À la fin du XIXe siècle, deux dynamiques émergent en parallèle. Dans les villes palestiniennes — Jérusalem, Naplouse, Jaffa, Haïfa —, des élites cultivées font naître une presse arabe, des cercles politiques et un patriotisme proprement palestinien. Au même moment, en Europe centrale et orientale, le mouvement sioniste prend forme. Fondé en 1897 par Theodor Herzl en réaction aux pogroms en Russie tsariste et à l’affaire Dreyfus en France, il choisit la Palestine comme territoire pour la création d’un foyer national juif. Pendant la Première Guerre mondiale, le Royaume-Uni multiplie les engagements contradictoires : il promet aux Arabes l’indépendance s’ils se révoltent contre l’Empire ottoman (correspondance Hussein-McMahon, 1915-1916), partage en secret la région avec la France (accords Sykes-Picot, 1916), puis s’engage en novembre 1917, par la déclaration Balfour, à favoriser un foyer national juif en Palestine.

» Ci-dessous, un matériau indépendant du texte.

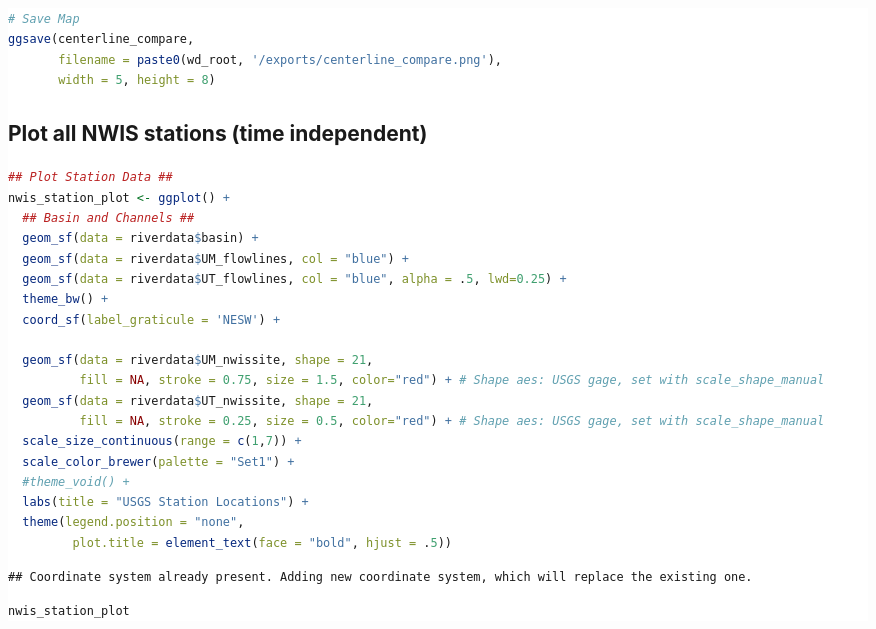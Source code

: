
 ``` r
# Save Map
ggsave(centerline_compare, 
       filename = paste0(wd_root, '/exports/centerline_compare.png'),
       width = 5, height = 8)
```

## Plot all NWIS stations (time independent)

``` r
## Plot Station Data ##
nwis_station_plot <- ggplot() + 
  ## Basin and Channels ##
  geom_sf(data = riverdata$basin) + 
  geom_sf(data = riverdata$UM_flowlines, col = "blue") + 
  geom_sf(data = riverdata$UT_flowlines, col = "blue", alpha = .5, lwd=0.25) + 
  theme_bw() +
  coord_sf(label_graticule = 'NESW') +
  
  geom_sf(data = riverdata$UM_nwissite, shape = 21, 
          fill = NA, stroke = 0.75, size = 1.5, color="red") + # Shape aes: USGS gage, set with scale_shape_manual
  geom_sf(data = riverdata$UT_nwissite, shape = 21, 
          fill = NA, stroke = 0.25, size = 0.5, color="red") + # Shape aes: USGS gage, set with scale_shape_manual 
  scale_size_continuous(range = c(1,7)) +
  scale_color_brewer(palette = "Set1") +
  #theme_void() +
  labs(title = "USGS Station Locations") + 
  theme(legend.position = "none",
         plot.title = element_text(face = "bold", hjust = .5))
```

    ## Coordinate system already present. Adding new coordinate system, which will replace the existing one.

``` r
nwis_station_plot
```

Ces promesses incompatibles posent les bases d’un conflit que le mandat britannique de 1922 ne fera qu’aggraver.

Sous le mandat britannique (1922-1948), l’immigration juive — qui s’intensifie dans les années 1930 sous l’effet de la persécution nazie — fait passer la part juive de la population de 10 % en 1922 à un tiers en 1947. Les Arabes, qui restent majoritaires, contestent l’achat des terres et la perspective d’un État juif : ils se révoltent en 1929 puis, plus durablement, entre 1936 et 1939. Cette Grande Révolte est écrasée par les Britanniques et fait des milliers de morts. À la veille de 1948, la société palestinienne se retrouve sans direction politique ni militaire organisée. En novembre 1947, le plan de partage adopté par l’ONU attribue 56 % du territoire au futur État juif — bien qu’à cette date les juifs ne détiennent que 7 % des terres — et 44 % au futur État arabe ; Jérusalem doit obtenir un statut international. La proclamation de l’État d’Israël, le 14 mai 1948, suivie de l’intervention des armées arabes voisines, ouvre la première guerre israélo-arabe. Entre 700 000 et 800 000 Palestiniens fuient ou sont expulsés de leurs villages, dont plus de 400 sont détruits. Cet événement fondateur du drame palestinien porte un nom : la Nakba, « la catastrophe ».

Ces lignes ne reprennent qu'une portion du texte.